Dataset entries
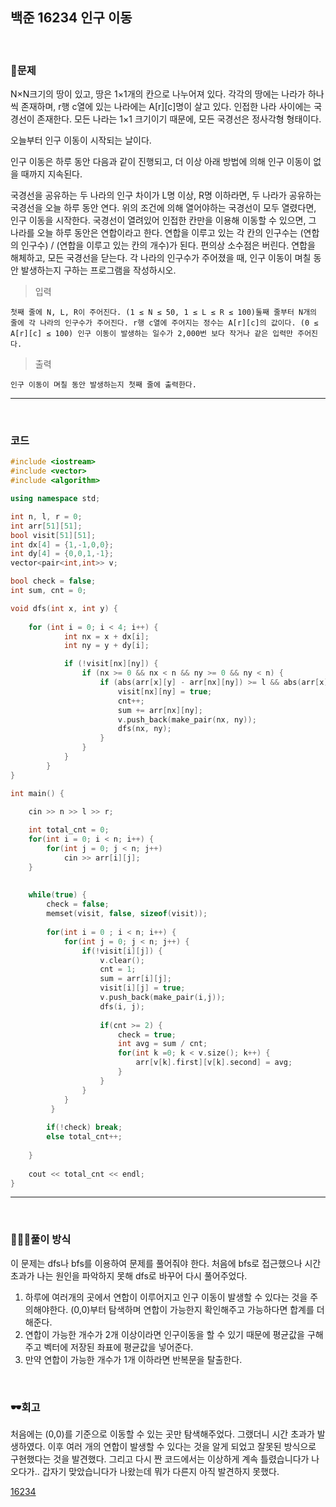 ## 백준 16234 인구 이동

&nbsp;
### 🧐문제
N×N크기의 땅이 있고, 땅은 1×1개의 칸으로 나누어져 있다. 각각의 땅에는 나라가 하나씩 존재하며, r행 c열에 있는 나라에는 A[r][c]명이 살고 있다. 인접한 나라 사이에는 국경선이 존재한다. 모든 나라는 1×1 크기이기 때문에, 모든 국경선은 정사각형 형태이다.

오늘부터 인구 이동이 시작되는 날이다.

인구 이동은 하루 동안 다음과 같이 진행되고, 더 이상 아래 방법에 의해 인구 이동이 없을 때까지 지속된다.

국경선을 공유하는 두 나라의 인구 차이가 L명 이상, R명 이하라면, 두 나라가 공유하는 국경선을 오늘 하루 동안 연다.
위의 조건에 의해 열어야하는 국경선이 모두 열렸다면, 인구 이동을 시작한다.
국경선이 열려있어 인접한 칸만을 이용해 이동할 수 있으면, 그 나라를 오늘 하루 동안은 연합이라고 한다.
연합을 이루고 있는 각 칸의 인구수는 (연합의 인구수) / (연합을 이루고 있는 칸의 개수)가 된다. 편의상 소수점은 버린다.
연합을 해체하고, 모든 국경선을 닫는다.
각 나라의 인구수가 주어졌을 때, 인구 이동이 며칠 동안 발생하는지 구하는 프로그램을 작성하시오.
&nbsp;

>입력 

    첫째 줄에 N, L, R이 주어진다. (1 ≤ N ≤ 50, 1 ≤ L ≤ R ≤ 100)둘째 줄부터 N개의 줄에 각 나라의 인구수가 주어진다. r행 c열에 주어지는 정수는 A[r][c]의 값이다. (0 ≤ A[r][c] ≤ 100) 인구 이동이 발생하는 일수가 2,000번 보다 작거나 같은 입력만 주어진다.

>출력

    인구 이동이 며칠 동안 발생하는지 첫째 줄에 출력한다.

***
&nbsp;
### 코드
```cpp
#include <iostream>
#include <vector>
#include <algorithm>

using namespace std;

int n, l, r = 0;
int arr[51][51];
bool visit[51][51];
int dx[4] = {1,-1,0,0};
int dy[4] = {0,0,1,-1};
vector<pair<int,int>> v;

bool check = false;
int sum, cnt = 0;

void dfs(int x, int y) {
    
    for (int i = 0; i < 4; i++) {
            int nx = x + dx[i];
            int ny = y + dy[i];

            if (!visit[nx][ny]) {
                if (nx >= 0 && nx < n && ny >= 0 && ny < n) {
                    if (abs(arr[x][y] - arr[nx][ny]) >= l && abs(arr[x][y] - arr[nx][ny]) <= r) {
                        visit[nx][ny] = true;
                        cnt++;
                        sum += arr[nx][ny];
                        v.push_back(make_pair(nx, ny));
                        dfs(nx, ny);
                    }
                }
            }
        }
}

int main() {

    cin >> n >> l >> r;
    
    int total_cnt = 0;
    for(int i = 0; i < n; i++) {
        for(int j = 0; j < n; j++)
            cin >> arr[i][j];
    }
    
    
    while(true) {
        check = false;
        memset(visit, false, sizeof(visit));
        
        for(int i = 0 ; i < n; i++) {
            for(int j = 0; j < n; j++) {
                if(!visit[i][j]) {
                    v.clear();
                    cnt = 1;
                    sum = arr[i][j];
                    visit[i][j] = true;
                    v.push_back(make_pair(i,j));
                    dfs(i, j);
                    
                    if(cnt >= 2) {
                        check = true;
                        int avg = sum / cnt;
                        for(int k =0; k < v.size(); k++) {
                            arr[v[k].first][v[k].second] = avg;
                        }
                    }
                }
            }
         }
        
        if(!check) break;
        else total_cnt++;
       
    }
    
    cout << total_cnt << endl;
}

```
***

&nbsp;

### 👩🏻‍💻풀이 방식
이 문제는 dfs나 bfs를 이용하여 문제를 풀어줘야 한다. 처음에 bfs로 접근했으나 시간 초과가 나는 원인을 파악하지 못해 dfs로 바꾸어 다시 풀어주었다.
1. 하루에 여러개의 곳에서 연합이 이루어지고 인구 이동이 발생할 수 있다는 것을 주의해야한다. 
(0,0)부터 탐색하며 연합이 가능한지 확인해주고 가능하다면 합계를 더해준다. 
2. 연합이 가능한 개수가 2개 이상이라면 인구이동을 할 수 있기 때문에 평균값을 구해주고 벡터에 저장된 좌표에 평균값을 넣어준다.
3. 만약 연합이 가능한 개수가 1개 이하라면 반복문을 탈출한다.

&nbsp;

### 🕶회고
처음에는 (0,0)를 기준으로 이동할 수 있는 곳만 탐색해주었다. 그랬더니 시간 초과가 발생하였다. 이후 여러 개의 연합이 발생할 수 있다는 것을 알게 되었고 잘못된 방식으로 구현했다는 것을 발견했다. 
그리고 다시 짠 코드에서는 이상하게 계속 틀렸습니다가 나오다가.. 갑자기 맞았습니다가 나왔는데 뭐가 다른지 아직 발견하지 못했다.


[16234](https://www.acmicpc.net/problem/16234, "baekjoon")

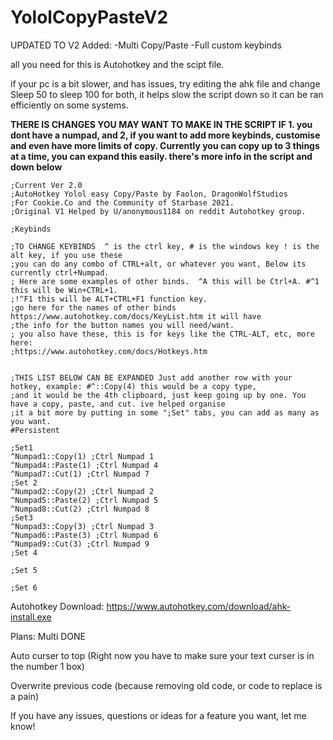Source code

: # YololCopyPasteV2
UPDATED TO V2
Added:
-Multi Copy/Paste
-Full custom keybinds





all you need for this is Autohotkey and the scipt file.

if your pc is a bit slower, and has issues, try editing the ahk file and change Sleep 50 to sleep 100 for both, 
it helps slow the script down so it can be ran efficiently on some systems.



<b>THERE IS CHANGES YOU MAY WANT TO MAKE IN THE SCRIPT IF 1. you dont have a numpad, and 2, if you want to add more keybinds, customise and even have more limits of copy. Currently you can copy up to 3 things at a time, you can expand this easily. there's more info in the script and down below</b>

```
;Current Ver 2.0
;AutoHotkey Yolol easy Copy/Paste by Faolon, DragonWolfStudios
;For Cookie.Co and the Community of Starbase 2021.
;Original V1 Helped by U/anonymous1184 on reddit Autohotkey group.

;Keybinds 

;TO CHANGE KEYBINDS  ^ is the ctrl key, # is the windows key ! is the alt key, if you use these
;you can do any combo of CTRL+alt, or whatever you want, Below its currently ctrl+Numpad.
; Here are some examples of other binds.  ^A this will be Ctrl+A. #^1 this will be Win+CTRL+1.
;!^F1 this will be ALT+CTRL+F1 function key. 
;go here for the names of other binds https://www.autohotkey.com/docs/KeyList.htm it will have 
;the info for the button names you will need/want.
; you also have these, this is for keys like the CTRL-ALT, etc, more here: 
;https://www.autohotkey.com/docs/Hotkeys.htm


;THIS LIST BELOW CAN BE EXPANDED Just add another row with your hotkey, example: #^::Copy(4) this would be a copy type,
;and it would be the 4th clipboard, just keep going up by one. You have a copy, paste, and cut. ive helped organise
;it a bit more by putting in some ";Set" tabs, you can add as many as you want.
#Persistent

;Set1
^Numpad1::Copy(1) ;Ctrl Numpad 1
^Numpad4::Paste(1) ;Ctrl Numpad 4
^Numpad7::Cut(1) ;Ctrl Numpad 7
;Set 2
^Numpad2::Copy(2) ;Ctrl Numpad 2
^Numpad5::Paste(2) ;Ctrl Numpad 5
^Numpad8::Cut(2) ;Ctrl Numpad 8
;Set3
^Numpad3::Copy(3) ;Ctrl Numpad 3
^Numpad6::Paste(3) ;Ctrl Numpad 6
^Numpad9::Cut(3) ;Ctrl Numpad 9
;Set 4

;Set 5

;Set 6
```
Autohotkey Download: https://www.autohotkey.com/download/ahk-install.exe

Plans:
Multi DONE

Auto curser to top (Right now you have to make sure your text curser is in the number 1 box)

Overwrite previous code (because removing old code, or code to replace is a pain)

If you have any issues, questions or ideas for a feature you want, let me know!
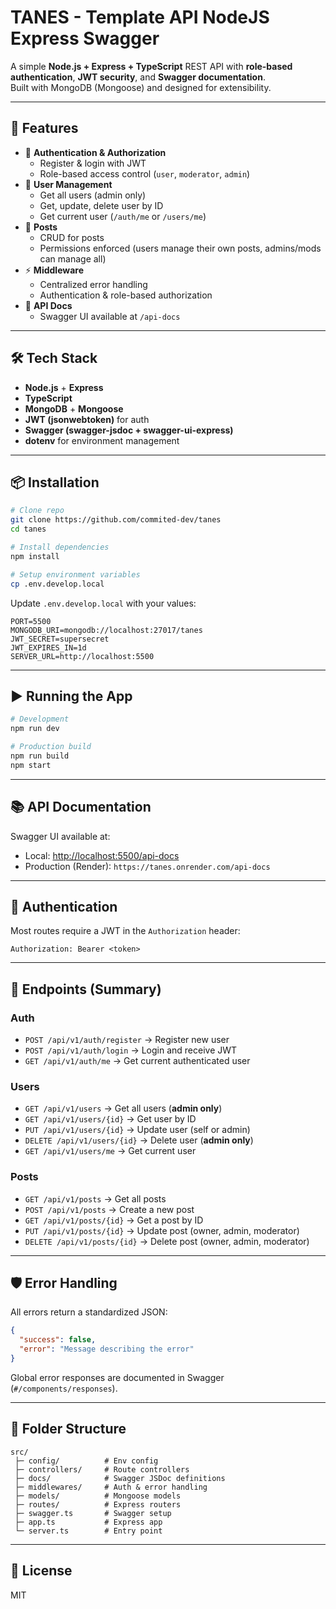 # TANES - Template API NodeJS Express Swagger

A simple **Node.js + Express + TypeScript** REST API with **role-based authentication**, **JWT security**, and **Swagger documentation**.  
Built with MongoDB (Mongoose) and designed for extensibility.

---

## 🚀 Features

- 🔑 **Authentication & Authorization**
  - Register & login with JWT
  - Role-based access control (`user`, `moderator`, `admin`)
- 👤 **User Management**
  - Get all users (admin only)
  - Get, update, delete user by ID
  - Get current user (`/auth/me` or `/users/me`)
- 📝 **Posts**
  - CRUD for posts
  - Permissions enforced (users manage their own posts, admins/mods can manage all)
- ⚡ **Middleware**
  - Centralized error handling
  - Authentication & role-based authorization
- 📖 **API Docs**
  - Swagger UI available at `/api-docs`

---

## 🛠️ Tech Stack

- **Node.js** + **Express**
- **TypeScript**
- **MongoDB** + **Mongoose**
- **JWT (jsonwebtoken)** for auth
- **Swagger (swagger-jsdoc + swagger-ui-express)**
- **dotenv** for environment management

---

## 📦 Installation

```bash
# Clone repo
git clone https://github.com/commited-dev/tanes
cd tanes

# Install dependencies
npm install

# Setup environment variables
cp .env.develop.local
```

Update `.env.develop.local` with your values:

```env
PORT=5500
MONGODB_URI=mongodb://localhost:27017/tanes
JWT_SECRET=supersecret
JWT_EXPIRES_IN=1d
SERVER_URL=http://localhost:5500
```

---

## ▶️ Running the App

```bash
# Development
npm run dev

# Production build
npm run build
npm start
```

---

## 📚 API Documentation

Swagger UI available at:

- Local: [http://localhost:5500/api-docs](http://localhost:5500/api-docs)
- Production (Render): `https://tanes.onrender.com/api-docs`

---

## 🔐 Authentication

Most routes require a JWT in the `Authorization` header:

```
Authorization: Bearer <token>
```

---

## 📌 Endpoints (Summary)

### Auth

- `POST /api/v1/auth/register` → Register new user
- `POST /api/v1/auth/login` → Login and receive JWT
- `GET /api/v1/auth/me` → Get current authenticated user

### Users

- `GET /api/v1/users` → Get all users (**admin only**)
- `GET /api/v1/users/{id}` → Get user by ID
- `PUT /api/v1/users/{id}` → Update user (self or admin)
- `DELETE /api/v1/users/{id}` → Delete user (**admin only**)
- `GET /api/v1/users/me` → Get current user

### Posts

- `GET /api/v1/posts` → Get all posts
- `POST /api/v1/posts` → Create a new post
- `GET /api/v1/posts/{id}` → Get a post by ID
- `PUT /api/v1/posts/{id}` → Update post (owner, admin, moderator)
- `DELETE /api/v1/posts/{id}` → Delete post (owner, admin, moderator)

---

## 🛡️ Error Handling

All errors return a standardized JSON:

```json
{
  "success": false,
  "error": "Message describing the error"
}
```

Global error responses are documented in Swagger (`#/components/responses`).

---

## 🧩 Folder Structure

```
src/
 ├─ config/          # Env config
 ├─ controllers/     # Route controllers
 ├─ docs/            # Swagger JSDoc definitions
 ├─ middlewares/     # Auth & error handling
 ├─ models/          # Mongoose models
 ├─ routes/          # Express routers
 ├─ swagger.ts       # Swagger setup
 ├─ app.ts           # Express app
 └─ server.ts        # Entry point
```

---

## 📖 License

MIT
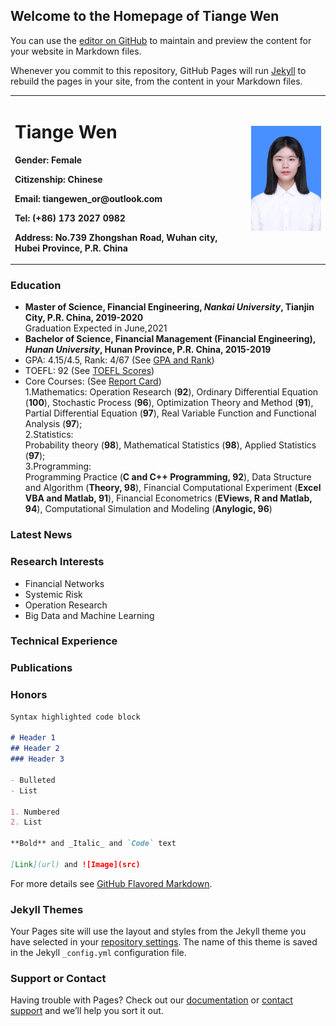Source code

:## Welcome to the Homepage of Tiange Wen

You can use the [editor on GitHub](https://github.com/Tiangewen-1125/tiangewen.github.io/edit/master/README.md) to maintain and preview the content for your website in Markdown files.

Whenever you commit to this repository, GitHub Pages will run [Jekyll](https://jekyllrb.com/) to rebuild the pages in your site, from the content in your Markdown files.

<table border="0">
  <tr>
    <td width="75%">
      <h1>Tiange Wen</h1>
      <p><b>Gender: Female</b></p>
      <p><b>Citizenship: Chinese</b></p>
      <p><b>Email: tiangewen_or@outlook.com</b></p>
      <p><b>Tel: (+86) 173 2027 0982</b></p>
      <p><b>Address: No.739 Zhongshan Road, Wuhan city, Hubei Province, P.R. China</b></p>
    </td>
    <td width="25%">
      <img src="/wentg_photo.jpg" width="100%">     
    </td>
  </tr>
</table>


### Education
- **Master of Science, Financial Engineering, _Nankai University_, Tianjin City, P.R. China, 2019-2020**  
Graduation Expected in June,2021
- **Bachelor of Science, Financial Management (Financial Engineering), _Hunan University_, Hunan Province, P.R. China, 2015-2019**
- GPA: 4.15/4.5, Rank: 4/67 (See [GPA and Rank](/gpa&rank.jpg))
- TOEFL: 92 (See [TOEFL Scores](/toefl.jpg))
- Core Courses: (See [Report Card](/reportcard.jpg))  
1.Mathematics:
Operation Research (**92**), Ordinary Differential Equation (**100**), Stochastic Process (**96**), Optimization Theory and Method (**91**), Partial Differential Equation (**97**), Real Variable Function and Functional Analysis (**97**);  
2.Statistics:  
Probability theory (**98**), Mathematical Statistics (**98**), Applied Statistics (**97**);  
3.Programming:  
Programming Practice (**C and C++ Programming, 92**), Data Structure and Algorithm (**Theory, 98**), Financial Computational Experiment (**Excel VBA and Matlab, 91**), Financial Econometrics (**EViews, R and Matlab, 94**), Computational Simulation and Modeling (**Anylogic, 96**)

### Latest News
### Research Interests
- Financial Networks
- Systemic Risk
- Operation Research
- Big Data and Machine Learning

### Technical Experience
### Publications
### Honors

```markdown
Syntax highlighted code block

# Header 1
## Header 2
### Header 3

- Bulleted
- List

1. Numbered
2. List

**Bold** and _Italic_ and `Code` text

[Link](url) and ![Image](src)
```

For more details see [GitHub Flavored Markdown](https://guides.github.com/features/mastering-markdown/).

### Jekyll Themes

Your Pages site will use the layout and styles from the Jekyll theme you have selected in your [repository settings](https://github.com/Tiangewen-1125/tiangewen.github.io/settings). The name of this theme is saved in the Jekyll `_config.yml` configuration file.

### Support or Contact

Having trouble with Pages? Check out our [documentation](https://help.github.com/categories/github-pages-basics/) or [contact support](https://github.com/contact) and we’ll help you sort it out.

Task to carry out:
Skip the pictures. Restate exactly the lines from the start of the entries through the line containing "오늘부터 인구 이동이 시작되는 날이다.", both ends included.

Exercise output:
 ## 백준 16234 인구 이동

&nbsp;
### 🧐문제
N×N크기의 땅이 있고, 땅은 1×1개의 칸으로 나누어져 있다. 각각의 땅에는 나라가 하나씩 존재하며, r행 c열에 있는 나라에는 A[r][c]명이 살고 있다. 인접한 나라 사이에는 국경선이 존재한다. 모든 나라는 1×1 크기이기 때문에, 모든 국경선은 정사각형 형태이다.

오늘부터 인구 이동이 시작되는 날이다.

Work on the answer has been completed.